Updated August 11, 2015
This perennial question resurfaced recently in a thoughtful blog post by Andreas Neumann, Chief Architect of Cask, called What is Hadoop, anyway?. Ultimately, after a careful deconstruction of the terms in the question, Andreas concludes with
“Does it really matter to agree on the answer to that question? In the end, everybody who builds an application or solution on Hadoop must pick the technologies that are right for the use case.”
We’ve agreed from the beginning – that is the only answer that really matters. Still, the question continues to come up for end users of the stack and for vendors like Cask (it helps them think about what to support in their application development offering Cask Data App Platform (CDAP).
Analysts too: I’ve discussed it several times, including a post a year ago called What Is Hadoop….Now? tracking the path from 6 commonly supported projects in 2012 to 15 in June 2014, across a set of distributors that included Cloudera, Hortonworks, MapR and IBM.
This year, the expansion process has continued – and the definition does matter. Why? Because it shows how differentiation and positioning are shaping the evolution of the commercially supported stack – which will help mainstream buyers decide what direction to take in making choices. Commercially supported open source software is now chosen for production applications. And integration, cross-porting, backporting, and supporting an ever-increasing stack of projects that they do not “own” or exclusively develop is a cost for distributors – who are not charging more as they add more projects to the stack.
The problem is, the distribution vendors generally do a terrible job of publicly documenting what they support. You will find that you have to dig to find answers to the obvious question “If I pay for a support subscription, what will be supported?” At the bottom of this post is a table of projects and the vendors who support them, based on sources that are listed below it. “Support” in this analysis means if you pay for a subscription, that explicitly includes support for the named project. A subtlety – sometimes installing a project on Amazon is a separate effort you must undertake yourself, but Amazon still supports it. Those projects are indicated in the chart with asterisks.
[added August 11] Another subtlety: some projects are subsumed inside others. Storage formats like Parquet are used by other projects – such as Hive, or Impala. Hortonworks is not listed as supporting Parquet – they tend to recommend Apache ORC (which I will add in my next revision) for columnar storage within the stack. Their answer to me was nuanced and helps explain how much goes into the word “support”: they help customers who are using it, but they
don’t actively build, distribute and support Parquet like we do other components in HDP (ex. patches, updates, maintenance releases, hot fixes, etc.)
It’s not easy being a distributor. There a lot of things for you to do with every project after it gets to you from the Apache committee.
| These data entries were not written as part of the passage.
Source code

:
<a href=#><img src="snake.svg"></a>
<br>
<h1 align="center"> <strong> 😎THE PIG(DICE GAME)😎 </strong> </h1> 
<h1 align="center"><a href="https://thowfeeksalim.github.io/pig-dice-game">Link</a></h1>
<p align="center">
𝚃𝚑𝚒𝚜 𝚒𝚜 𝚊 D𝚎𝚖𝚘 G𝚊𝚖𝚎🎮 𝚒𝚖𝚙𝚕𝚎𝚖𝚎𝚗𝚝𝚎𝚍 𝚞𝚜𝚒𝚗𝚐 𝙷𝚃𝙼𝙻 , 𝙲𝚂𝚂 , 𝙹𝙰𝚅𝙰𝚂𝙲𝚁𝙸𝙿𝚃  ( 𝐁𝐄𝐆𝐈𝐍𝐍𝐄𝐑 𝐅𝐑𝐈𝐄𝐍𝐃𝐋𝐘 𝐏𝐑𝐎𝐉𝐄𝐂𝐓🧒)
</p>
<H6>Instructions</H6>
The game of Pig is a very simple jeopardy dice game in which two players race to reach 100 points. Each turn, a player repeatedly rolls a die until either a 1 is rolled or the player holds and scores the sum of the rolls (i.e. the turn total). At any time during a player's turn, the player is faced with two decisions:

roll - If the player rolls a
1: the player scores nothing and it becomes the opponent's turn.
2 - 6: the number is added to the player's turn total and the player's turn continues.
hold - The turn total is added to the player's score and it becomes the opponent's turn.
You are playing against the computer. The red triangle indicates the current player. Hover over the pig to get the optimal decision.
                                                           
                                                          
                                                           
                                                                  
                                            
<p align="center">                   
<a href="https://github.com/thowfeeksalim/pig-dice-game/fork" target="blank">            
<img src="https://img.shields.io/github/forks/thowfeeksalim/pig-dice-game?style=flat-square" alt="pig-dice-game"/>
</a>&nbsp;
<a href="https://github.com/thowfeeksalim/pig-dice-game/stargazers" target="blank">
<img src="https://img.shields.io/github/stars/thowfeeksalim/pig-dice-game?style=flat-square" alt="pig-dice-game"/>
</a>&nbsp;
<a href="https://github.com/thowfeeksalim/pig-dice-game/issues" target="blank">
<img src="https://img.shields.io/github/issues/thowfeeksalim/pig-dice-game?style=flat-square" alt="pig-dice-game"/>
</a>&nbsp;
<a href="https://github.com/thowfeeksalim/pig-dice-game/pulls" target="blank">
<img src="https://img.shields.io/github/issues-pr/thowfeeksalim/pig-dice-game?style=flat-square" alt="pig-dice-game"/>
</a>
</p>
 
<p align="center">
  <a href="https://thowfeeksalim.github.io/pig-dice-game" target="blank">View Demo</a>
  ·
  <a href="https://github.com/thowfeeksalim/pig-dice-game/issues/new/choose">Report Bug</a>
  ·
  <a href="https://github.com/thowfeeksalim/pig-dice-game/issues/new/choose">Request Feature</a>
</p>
So throughout this series of posts, it’s important to understand that those opting not to support one or another projects are making choices – based on their customers’ needs and their own resources – about what they can do effectively, and what they want to recommend their customers use for best results, in general and with the component of their distribution. [end added text]
First, some disclaimers. This is still work in progress but largely complete, based on multiple vendor conversations and/or their web documentation. I’ve removed some language from earlier versions of this post that offered expectations about likely changes. Where I have the data, I’ve listed the most recently released project version supported. Supporting prior versions too is important, since many customers are running multiples in test, dev and production, but that is not detailed here.
So: what is Hadoop? We’ve used the definition “Apache Hadoop is a set of open-source software projects that provide a framework for using massive amounts of data across a distributed network.“ The Apache Hadoop web site still names only Hadoop Common, Hadoop Distributed File System (HDFS™), Hadoop YARN and Hadoop MapReduce. Nobody really pays much attention to Common, though it represents a great deal of work from some dedicated engineers – so call that 3 projects.
In the table below, you can see who supports what. Other projects supported by all the vendors include HBase, Hive, Pig, Spark, and Zookeeper – for a total of 8 projects supported by all.
(There are many pieces to Spark, including SQL, Streaming, and ML and graph libraries. Most of those are not yet supported. Ask your vendor. Also note that the Open Data Platform (ODP) adds Ambari to its “core” list, making 4 projects, but only Hortonworks and Pivotal actually list it. IBM’s published project list at http://ibm.co/1IHCNWo doesn’t name it, though they are in ODP too.)
Flume, Oozie, Parquet and Sqoop are supported by 5. That gets us to 12 projects.
Hue, Mahout and Solr have 4 supporters. And now we’re up to 15 projects.
In the “3 supporters” category there are 7 – Accumulo, Ambari, Cascading, Ganglia, Impala, Knox, and Tez – and we’re up to 22 projects. (Note: IBM has at least two sites listing projects. The newest reference I was given has updated to include Ambari.)
In “2 supporters” we find 8 – Avro, DataFu, Kafka, Nagios, Ranger, Sentry, Slider, Storm – so today, no fewer than 30 projects are supported in at least two distributions.
Another 9 are named by one distributor – Atlas, Crunch, Drill, Falcon, Kite, LLAMA, Lucene, Phoenix and Presto for a total of 39 projects.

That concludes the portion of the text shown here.